What makes a workplace pension?
‘Workplace pension’ is a term we hear more and more, but what exactly defines a workplace pension?
Whilst all occupational pension schemes are by definition workplace pensions, not all workplace pensions are occupational. With all employers now required to provide a pension under auto enrolment there is a huge rise in workplace personal pensions. Whilst occupational schemes are the DWP/TPR’s remit, workplace personal pensions fall under the FCA.

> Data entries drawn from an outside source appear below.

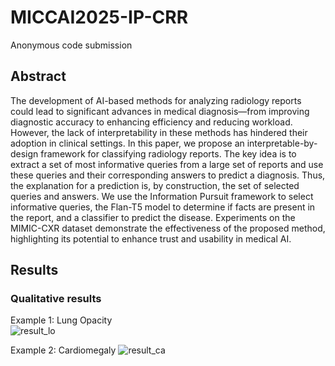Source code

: # MICCAI2025-IP-CRR
Anonymous code submission

## Abstract
The development of AI-based methods for analyzing radiology reports could lead to significant advances in medical diagnosis—from improving diagnostic accuracy to enhancing efficiency and reducing workload. However, the lack of interpretability in these methods has hindered their adoption in clinical settings. In this paper, we propose an interpretable-by-design framework for classifying radiology reports. The key idea is to extract a set of most informative queries from a large set of reports and use these queries and their corresponding answers to predict a diagnosis. Thus, the explanation for a prediction is, by construction, the set of selected queries and answers. We use the Information Pursuit framework to select informative queries, the Flan-T5 model to determine if facts are present in the report, and a classifier to predict the disease. Experiments on the MIMIC-CXR dataset demonstrate the effectiveness of the proposed method, highlighting its potential to enhance trust and usability in medical AI. 

## Results
### Qualitative results

Example 1: Lung Opacity  
![result_lo](images/result_lo.png)

Example 2: Cardiomegaly
![result_ca](images/result_ca.png)
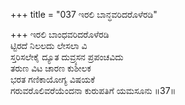+++
title = "037 ಇರಲಿ ಬಾನ್ಧವರಿದರೊಳೆರಡಿ"

+++
ಇರಲಿ ಬಾಂಧವರಿದರೊಳೆರಡಿ  
ಟ್ಟಿರದೆ ನಿಲಲದು ಲೇಸಲಾ ವಿ  
ಸ್ತರಿಸಲೇಕೈ ದ್ಯೂತ ದುವ್ರ್ಯಸನ ಪ್ರಪಂಚವಿದು  
ತರುಣ ವಿಟ ಚಾರಣ ಕುಶೀಲಕ   
ಭರತ ಗಣಿಕಾಯೋಗ್ಯ ವಿಷಯಕೆ   
ಗರುವರೊಲಿವರೆಯೆಂದನಾ ಕುರುಪತಿಗೆ ಯಮಸೂನು    ॥37॥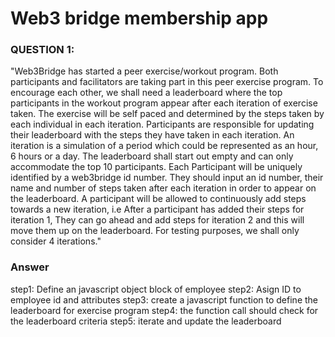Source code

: # Web3 bridge membership app

### QUESTION 1:
"Web3Bridge has started a peer exercise/workout program. Both participants and
facilitators are taking part in this peer exercise program.
To encourage each other, we shall need a leaderboard where the top participants
in the workout program appear after each iteration of exercise taken. The exercise will
be self paced and determined by the steps taken by each individual in each iteration.
Participants are responsible for updating their leaderboard with the steps they
have taken in each iteration. An iteration is a simulation of a period which could be
represented as an hour, 6 hours or a day.
The leaderboard shall start out empty and can only accommodate the top 10
participants. Each Participant will be uniquely identified by a web3bridge id number.
They should input an id number, their name and number of steps taken after each
iteration in order to appear on the leaderboard.
A participant will be allowed to continuously add steps towards a new iteration,
i.e After a participant has added their steps for iteration 1, They can go ahead and add
steps for iteration 2 and this will move them up on the leaderboard. For testing
purposes, we shall only consider 4 iterations."

### Answer
step1: Define an javascript object block of employee
step2: Asign ID to employee id and attributes
step3: create a javascript function to define the leaderboard for exercise program
step4: the function call should check for the leaderboard criteria
step5: iterate and update the leaderboard
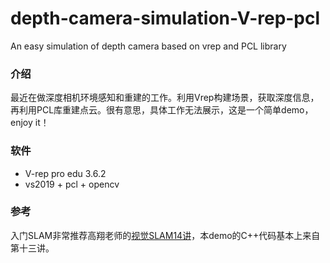 # depth-camera-simulation-V-rep-pcl
An easy simulation of depth camera based on vrep and PCL library

### 介绍
最近在做深度相机环境感知和重建的工作。利用Vrep构建场景，获取深度信息，再利用PCL库重建点云。很有意思，具体工作无法展示，这是一个简单demo，enjoy it！

### 软件
- V-rep pro edu 3.6.2
- vs2019 + pcl + opencv

### 参考
入门SLAM非常推荐高翔老师的[视觉SLAM14讲](https://github.com/qianchne/slambook)，本demo的C++代码基本上来自第十三讲。
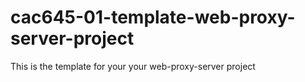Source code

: # cac645-01-template-web-proxy-server-project
This is the template for your your web-proxy-server project
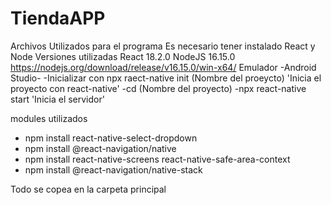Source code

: # TiendaAPP
Archivos Utilizados para el programa
Es necesario tener instalado React y Node
Versiones utilizadas
React 18.2.0
NodeJS 16.15.0
https://nodejs.org/download/release/v16.15.0/win-x64/
Emulador -Android Studio-
-Inicializar con npx raect-native init (Nombre del proeycto) 'Inicia el proyecto con react-native'
-cd (Nombre del proyecto)
-npx react-native start 'Inicia el servidor'

modules utilizados
- npm install react-native-select-dropdown
- npm install @react-navigation/native
- npm install react-native-screens react-native-safe-area-context
- npm install @react-navigation/native-stack

Todo se copea en la carpeta principal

Workplace pensions are required to have Independent Governance Committees (IGCs) (or Governance Advisory Arrangements (GAAs) for smaller schemes where applicable). Under the FCA’s rules for workplace pension schemes (COPS 19.5) a relevant scheme for these purposes includes a personal pension with direct pay arrangements in place for two or more employees of the same employer. So if you are running a scheme that has a direct debit set up with the employer making a single contribution for two or more employees you are caught by the requirements for an IGC/GAA.
However, in the FCA’s consultation paper (CP 19/10) on publishing and disclosing costs and charges to workplace pension scheme members, the scope is wider.
The DWP already has disclosure rules in force in relation to occupational schemes (SI 2018/233), and these rules only apply to schemes with two or more members. However, the FCA’s recent proposals include requirements for firms to provide information directly to scheme members of any scheme with a direct pay arrangement in place from the employer. By this definition any personal pension with a direct debit from the employer is caught – including direct debits set up for single members.
The number of SIPPs that will fall within this definition will be substantial, and these are schemes that have never before been thought of as ‘workplace’. If the member has themselves selected the scheme, the fact that they have then asked their employer to make contributions (which in many cases will be their own company), surely should not make them ‘workplace’?
In terms of the information that must be provided, it becomes even more apparent that the proposals in their current form are not appropriate for the SIPP market. The draft rules state members must be provided with transaction costs and admin charges for default arrangements (most SIPPs won’t have default arrangements) and each alternative fund option that they could select. Most online providers will have this already on their websites, but the concerning part is that for each option the member should have an illustration of the compounding effects of those costs and charges.
So for a platform SIPP with a few thousand funds, that’s thousands of illustrations!
Clearly having a requirement to provide such vast quantities of information is at best a waste of time, money and effort, but at worse would push those who might have read a sensible amount of information into reading nothing at all. Complying with the proposed rules to the letter will be impossible for bespoke, open-architecture schemes where the investment possibilities are almost endless.
It’s obvious that the proposals have not been written with SIPPs in mind, and I wouldn’t be surprised if there are SIPP operators who are blissfully unaware that they have what the FCA are calling ‘workplace pensions’ on their books. We can only hope that there are enough robust responses for the FCA to change the proposals or we could see an arbitrary move away from direct debit employer contributions to ad hoc payments in order to avoid the requirements. Such a move would be a huge step backwards with much more admin and room for error – hardly a great customer outcome.
The closing date for responses to CP19/10 is 28 May 2019.